**Work order**
For each line below, print it again exactly as shown.

**Given data**
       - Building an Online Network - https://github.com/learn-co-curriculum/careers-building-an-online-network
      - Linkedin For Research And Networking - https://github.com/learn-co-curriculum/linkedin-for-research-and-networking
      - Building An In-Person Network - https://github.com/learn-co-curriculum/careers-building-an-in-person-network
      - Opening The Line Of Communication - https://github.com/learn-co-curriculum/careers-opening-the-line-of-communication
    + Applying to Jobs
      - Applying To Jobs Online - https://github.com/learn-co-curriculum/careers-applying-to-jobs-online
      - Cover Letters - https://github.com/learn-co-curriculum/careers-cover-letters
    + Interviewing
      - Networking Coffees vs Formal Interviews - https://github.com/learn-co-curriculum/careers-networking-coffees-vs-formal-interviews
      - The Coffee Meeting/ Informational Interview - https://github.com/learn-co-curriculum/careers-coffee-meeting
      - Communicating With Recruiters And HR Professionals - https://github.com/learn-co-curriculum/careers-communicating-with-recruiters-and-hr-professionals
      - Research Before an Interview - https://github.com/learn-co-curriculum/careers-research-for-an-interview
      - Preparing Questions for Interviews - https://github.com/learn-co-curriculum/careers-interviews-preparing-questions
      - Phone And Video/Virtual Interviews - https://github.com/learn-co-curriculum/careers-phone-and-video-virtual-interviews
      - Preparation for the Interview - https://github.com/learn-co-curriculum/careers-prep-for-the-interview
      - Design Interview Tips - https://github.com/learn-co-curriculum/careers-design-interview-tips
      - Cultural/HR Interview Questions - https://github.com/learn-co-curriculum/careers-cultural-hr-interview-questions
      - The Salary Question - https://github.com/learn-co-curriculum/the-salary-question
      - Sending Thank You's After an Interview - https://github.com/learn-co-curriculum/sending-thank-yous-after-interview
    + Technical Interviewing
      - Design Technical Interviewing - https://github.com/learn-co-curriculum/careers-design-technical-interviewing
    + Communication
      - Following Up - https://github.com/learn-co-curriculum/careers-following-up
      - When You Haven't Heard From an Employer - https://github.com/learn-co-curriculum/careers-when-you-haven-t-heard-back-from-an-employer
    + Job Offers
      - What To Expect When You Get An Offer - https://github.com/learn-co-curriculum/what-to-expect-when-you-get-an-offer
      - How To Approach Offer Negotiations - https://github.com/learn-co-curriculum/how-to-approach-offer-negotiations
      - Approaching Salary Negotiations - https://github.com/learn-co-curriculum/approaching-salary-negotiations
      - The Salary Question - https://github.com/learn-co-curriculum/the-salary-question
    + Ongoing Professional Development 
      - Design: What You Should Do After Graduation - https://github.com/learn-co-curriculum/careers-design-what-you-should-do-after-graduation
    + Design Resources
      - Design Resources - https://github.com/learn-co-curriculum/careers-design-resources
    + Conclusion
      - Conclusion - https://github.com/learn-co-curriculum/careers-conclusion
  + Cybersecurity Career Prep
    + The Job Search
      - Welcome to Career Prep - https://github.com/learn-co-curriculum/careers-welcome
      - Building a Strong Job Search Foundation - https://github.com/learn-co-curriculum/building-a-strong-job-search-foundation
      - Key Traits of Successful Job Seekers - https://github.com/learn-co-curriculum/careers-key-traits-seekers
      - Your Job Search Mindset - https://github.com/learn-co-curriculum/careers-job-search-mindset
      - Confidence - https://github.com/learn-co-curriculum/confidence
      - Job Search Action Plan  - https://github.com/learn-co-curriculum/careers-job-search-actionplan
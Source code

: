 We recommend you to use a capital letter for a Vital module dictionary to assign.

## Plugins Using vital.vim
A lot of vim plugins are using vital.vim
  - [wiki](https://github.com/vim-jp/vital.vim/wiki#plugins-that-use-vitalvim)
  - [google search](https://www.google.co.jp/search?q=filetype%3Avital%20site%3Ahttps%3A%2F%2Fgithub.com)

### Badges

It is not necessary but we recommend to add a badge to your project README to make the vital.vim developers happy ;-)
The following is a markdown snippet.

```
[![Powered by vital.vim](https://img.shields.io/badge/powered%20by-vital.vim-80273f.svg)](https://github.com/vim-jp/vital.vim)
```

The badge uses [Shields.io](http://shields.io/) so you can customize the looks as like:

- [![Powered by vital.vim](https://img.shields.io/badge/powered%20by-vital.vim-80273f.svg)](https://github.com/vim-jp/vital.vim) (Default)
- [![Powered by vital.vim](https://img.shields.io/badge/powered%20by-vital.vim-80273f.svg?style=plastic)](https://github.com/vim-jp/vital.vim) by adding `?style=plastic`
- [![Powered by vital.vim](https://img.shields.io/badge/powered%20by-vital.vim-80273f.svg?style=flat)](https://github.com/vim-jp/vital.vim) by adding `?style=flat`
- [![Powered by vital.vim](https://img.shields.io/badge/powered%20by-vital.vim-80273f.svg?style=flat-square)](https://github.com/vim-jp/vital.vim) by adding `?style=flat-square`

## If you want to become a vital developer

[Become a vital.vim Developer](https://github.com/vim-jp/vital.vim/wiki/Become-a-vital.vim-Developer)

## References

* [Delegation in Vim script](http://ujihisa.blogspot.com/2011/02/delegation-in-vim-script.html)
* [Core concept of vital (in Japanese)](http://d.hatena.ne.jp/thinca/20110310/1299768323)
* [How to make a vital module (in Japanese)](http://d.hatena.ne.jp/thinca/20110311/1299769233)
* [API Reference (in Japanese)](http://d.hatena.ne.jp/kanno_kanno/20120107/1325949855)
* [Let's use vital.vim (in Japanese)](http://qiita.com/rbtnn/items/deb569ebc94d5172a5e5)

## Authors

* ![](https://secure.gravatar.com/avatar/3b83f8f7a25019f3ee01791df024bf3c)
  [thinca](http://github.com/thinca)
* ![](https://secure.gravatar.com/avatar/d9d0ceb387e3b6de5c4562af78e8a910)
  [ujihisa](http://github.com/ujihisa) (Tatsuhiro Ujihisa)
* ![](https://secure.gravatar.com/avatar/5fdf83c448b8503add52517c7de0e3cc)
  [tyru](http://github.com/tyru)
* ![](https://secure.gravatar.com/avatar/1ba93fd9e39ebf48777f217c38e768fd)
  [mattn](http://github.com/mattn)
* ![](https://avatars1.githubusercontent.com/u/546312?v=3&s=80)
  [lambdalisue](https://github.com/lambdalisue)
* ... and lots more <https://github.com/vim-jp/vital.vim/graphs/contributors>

**The answer**
       - Building an Online Network - https://github.com/learn-co-curriculum/careers-building-an-online-network
      - Linkedin For Research And Networking - https://github.com/learn-co-curriculum/linkedin-for-research-and-networking
      - Building An In-Person Network - https://github.com/learn-co-curriculum/careers-building-an-in-person-network
      - Opening The Line Of Communication - https://github.com/learn-co-curriculum/careers-opening-the-line-of-communication
    + Applying to Jobs
      - Applying To Jobs Online - https://github.com/learn-co-curriculum/careers-applying-to-jobs-online
      - Cover Letters - https://github.com/learn-co-curriculum/careers-cover-letters
    + Interviewing
      - Networking Coffees vs Formal Interviews - https://github.com/learn-co-curriculum/careers-networking-coffees-vs-formal-interviews
      - The Coffee Meeting/ Informational Interview - https://github.com/learn-co-curriculum/careers-coffee-meeting
      - Communicating With Recruiters And HR Professionals - https://github.com/learn-co-curriculum/careers-communicating-with-recruiters-and-hr-professionals
      - Research Before an Interview - https://github.com/learn-co-curriculum/careers-research-for-an-interview
      - Preparing Questions for Interviews - https://github.com/learn-co-curriculum/careers-interviews-preparing-questions
      - Phone And Video/Virtual Interviews - https://github.com/learn-co-curriculum/careers-phone-and-video-virtual-interviews
      - Preparation for the Interview - https://github.com/learn-co-curriculum/careers-prep-for-the-interview
      - Design Interview Tips - https://github.com/learn-co-curriculum/careers-design-interview-tips
      - Cultural/HR Interview Questions - https://github.com/learn-co-curriculum/careers-cultural-hr-interview-questions
      - The Salary Question - https://github.com/learn-co-curriculum/the-salary-question
      - Sending Thank You's After an Interview - https://github.com/learn-co-curriculum/sending-thank-yous-after-interview
    + Technical Interviewing
      - Design Technical Interviewing - https://github.com/learn-co-curriculum/careers-design-technical-interviewing
    + Communication
      - Following Up - https://github.com/learn-co-curriculum/careers-following-up
      - When You Haven't Heard From an Employer - https://github.com/learn-co-curriculum/careers-when-you-haven-t-heard-back-from-an-employer
    + Job Offers
      - What To Expect When You Get An Offer - https://github.com/learn-co-curriculum/what-to-expect-when-you-get-an-offer
      - How To Approach Offer Negotiations - https://github.com/learn-co-curriculum/how-to-approach-offer-negotiations
      - Approaching Salary Negotiations - https://github.com/learn-co-curriculum/approaching-salary-negotiations
      - The Salary Question - https://github.com/learn-co-curriculum/the-salary-question
    + Ongoing Professional Development 
      - Design: What You Should Do After Graduation - https://github.com/learn-co-curriculum/careers-design-what-you-should-do-after-graduation
    + Design Resources
      - Design Resources - https://github.com/learn-co-curriculum/careers-design-resources
    + Conclusion
      - Conclusion - https://github.com/learn-co-curriculum/careers-conclusion
  + Cybersecurity Career Prep
    + The Job Search
      - Welcome to Career Prep - https://github.com/learn-co-curriculum/careers-welcome
      - Building a Strong Job Search Foundation - https://github.com/learn-co-curriculum/building-a-strong-job-search-foundation
      - Key Traits of Successful Job Seekers - https://github.com/learn-co-curriculum/careers-key-traits-seekers
      - Your Job Search Mindset - https://github.com/learn-co-curriculum/careers-job-search-mindset
      - Confidence - https://github.com/learn-co-curriculum/confidence
      - Job Search Action Plan  - https://github.com/learn-co-curriculum/careers-job-search-actionplan
Source code

: We recommend you to use a capital letter for a Vital module dictionary to assign.

## Plugins Using vital.vim
A lot of vim plugins are using vital.vim
  - [wiki](https://github.com/vim-jp/vital.vim/wiki#plugins-that-use-vitalvim)
  - [google search](https://www.google.co.jp/search?q=filetype%3Avital%20site%3Ahttps%3A%2F%2Fgithub.com)

### Badges

It is not necessary but we recommend to add a badge to your project README to make the vital.vim developers happy ;-)
The following is a markdown snippet.

```
[![Powered by vital.vim](https://img.shields.io/badge/powered%20by-vital.vim-80273f.svg)](https://github.com/vim-jp/vital.vim)
```

The badge uses [Shields.io](http://shields.io/) so you can customize the looks as like:

- [![Powered by vital.vim](https://img.shields.io/badge/powered%20by-vital.vim-80273f.svg)](https://github.com/vim-jp/vital.vim) (Default)
- [![Powered by vital.vim](https://img.shields.io/badge/powered%20by-vital.vim-80273f.svg?style=plastic)](https://github.com/vim-jp/vital.vim) by adding `?style=plastic`
- [![Powered by vital.vim](https://img.shields.io/badge/powered%20by-vital.vim-80273f.svg?style=flat)](https://github.com/vim-jp/vital.vim) by adding `?style=flat`
- [![Powered by vital.vim](https://img.shields.io/badge/powered%20by-vital.vim-80273f.svg?style=flat-square)](https://github.com/vim-jp/vital.vim) by adding `?style=flat-square`

## If you want to become a vital developer

[Become a vital.vim Developer](https://github.com/vim-jp/vital.vim/wiki/Become-a-vital.vim-Developer)

## References

* [Delegation in Vim script](http://ujihisa.blogspot.com/2011/02/delegation-in-vim-script.html)
* [Core concept of vital (in Japanese)](http://d.hatena.ne.jp/thinca/20110310/1299768323)
* [How to make a vital module (in Japanese)](http://d.hatena.ne.jp/thinca/20110311/1299769233)
* [API Reference (in Japanese)](http://d.hatena.ne.jp/kanno_kanno/20120107/1325949855)
* [Let's use vital.vim (in Japanese)](http://qiita.com/rbtnn/items/deb569ebc94d5172a5e5)

## Authors

* ![](https://secure.gravatar.com/avatar/3b83f8f7a25019f3ee01791df024bf3c)
  [thinca](http://github.com/thinca)
* ![](https://secure.gravatar.com/avatar/d9d0ceb387e3b6de5c4562af78e8a910)
  [ujihisa](http://github.com/ujihisa) (Tatsuhiro Ujihisa)
* ![](https://secure.gravatar.com/avatar/5fdf83c448b8503add52517c7de0e3cc)
  [tyru](http://github.com/tyru)
* ![](https://secure.gravatar.com/avatar/1ba93fd9e39ebf48777f217c38e768fd)
  [mattn](http://github.com/mattn)
* ![](https://avatars1.githubusercontent.com/u/546312?v=3&s=80)
  [lambdalisue](https://github.com/lambdalisue)
* ... and lots more <https://github.com/vim-jp/vital.vim/graphs/contributors>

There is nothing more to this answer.